In Europe, AML regulations are enforced by several key regulatory bodies. Notably, the European Union’s Anti-Money Laundering Directives (AMLDs), including 5AMLD and 6AMLD, outline specific compliance obligations, such as requirements for cryptocurrency regulation, prepaid cards, beneficial ownership transparency, and harmonized definitions of money laundering offenses.
For the United Kingdom, the Financial Conduct Authority (FCA) serves as the primary regulatory authority overseeing the financial industry, including anti-money laundering (AML) efforts and the prevention of financial crimes like terrorist financing. As an independent, non-governmental body with the authority to institute and implement AML standards, as well as to conduct investigations, the FCA's overarching objectives are to protect the integrity and stability of the market - as well as to encourage fair competition. The FCA ensures that financial institutions in the UK operate within the bounds of AML regulations by enforcing risk assessments, monitoring for suspicious activities and mandating the reporting of such activities to the appropriate authorities.

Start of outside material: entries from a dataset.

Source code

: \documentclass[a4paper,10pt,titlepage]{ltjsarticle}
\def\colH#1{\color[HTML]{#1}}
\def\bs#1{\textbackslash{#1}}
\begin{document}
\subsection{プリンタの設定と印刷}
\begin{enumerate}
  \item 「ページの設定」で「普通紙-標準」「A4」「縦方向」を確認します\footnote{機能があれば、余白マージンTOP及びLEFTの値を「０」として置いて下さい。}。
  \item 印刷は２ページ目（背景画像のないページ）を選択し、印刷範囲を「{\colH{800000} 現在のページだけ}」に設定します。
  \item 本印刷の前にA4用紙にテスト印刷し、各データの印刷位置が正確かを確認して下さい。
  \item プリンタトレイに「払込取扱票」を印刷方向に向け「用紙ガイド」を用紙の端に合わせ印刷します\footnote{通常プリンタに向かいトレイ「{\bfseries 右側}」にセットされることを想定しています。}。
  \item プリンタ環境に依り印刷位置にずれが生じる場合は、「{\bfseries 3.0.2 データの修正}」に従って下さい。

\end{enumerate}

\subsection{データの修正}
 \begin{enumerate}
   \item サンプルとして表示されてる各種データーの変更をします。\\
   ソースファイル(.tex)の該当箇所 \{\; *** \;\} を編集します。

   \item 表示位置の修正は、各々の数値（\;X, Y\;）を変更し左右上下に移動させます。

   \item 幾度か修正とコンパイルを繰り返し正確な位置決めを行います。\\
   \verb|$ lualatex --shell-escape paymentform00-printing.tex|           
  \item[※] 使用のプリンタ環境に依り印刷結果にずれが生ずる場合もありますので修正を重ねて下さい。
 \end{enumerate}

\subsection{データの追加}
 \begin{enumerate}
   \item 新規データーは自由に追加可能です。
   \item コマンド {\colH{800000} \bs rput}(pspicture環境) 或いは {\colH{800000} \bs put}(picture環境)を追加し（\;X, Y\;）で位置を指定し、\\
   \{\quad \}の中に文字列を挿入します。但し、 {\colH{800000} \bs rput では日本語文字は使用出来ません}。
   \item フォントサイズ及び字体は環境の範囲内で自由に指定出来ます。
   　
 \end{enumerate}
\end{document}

In the United States, the Financial Crimes Enforcement Network (FinCEN) under the Department of the Treasury is the primary AML regulatory authority. FinCEN enforces the Bank Secrecy Act (BSA) and other AML requirements, mandating financial institutions to develop AML programs, perform KYC due diligence, file Suspicious Activity Reports (SARs) and track high-value transactions. The Office of Foreign Assets Control (OFAC) is another crucial authority, enforcing economic and trade sanctions that prohibit financial institutions from transacting with sanctioned individuals and entities.
Within Asia, two key regulatory authorities that we can look to are the Monetary Authority of Singapore (MAS) and the Hong Kong Monetary Authority (HKMA). The MAS serves as both the country’s central bank and the primary regulator for its financial industry - responsible for implementing and enforcing monetary policy, supervising financial institutions and maintaining stability in the financial markets. The MAS also sets and enforces policies aimed at preventing money laundering and terrorist financing, imposing fines on institutions that fail to adhere to these standards. With the HKMA, it regulates Hong Kong’s financial sector and oversees monetary policy to ensure the stability of its banking system. Under the Anti-Money Laundering and Counter-Terrorist Financing Ordinance, HKMA enforces strict AML and Counter Terrorist Financing (CFT) requirements, mandating that financial institutions implement robust AML / CFT programs tailored to their specific risk profiles. These programs must include ongoing risk assessments, procedures for independent audits, employee training and screening, as well as strong compliance management. Each institution is also required to appoint a compliance officer with the authority to oversee its AML / CFT program and ensure proper handling of suspicious activity reports.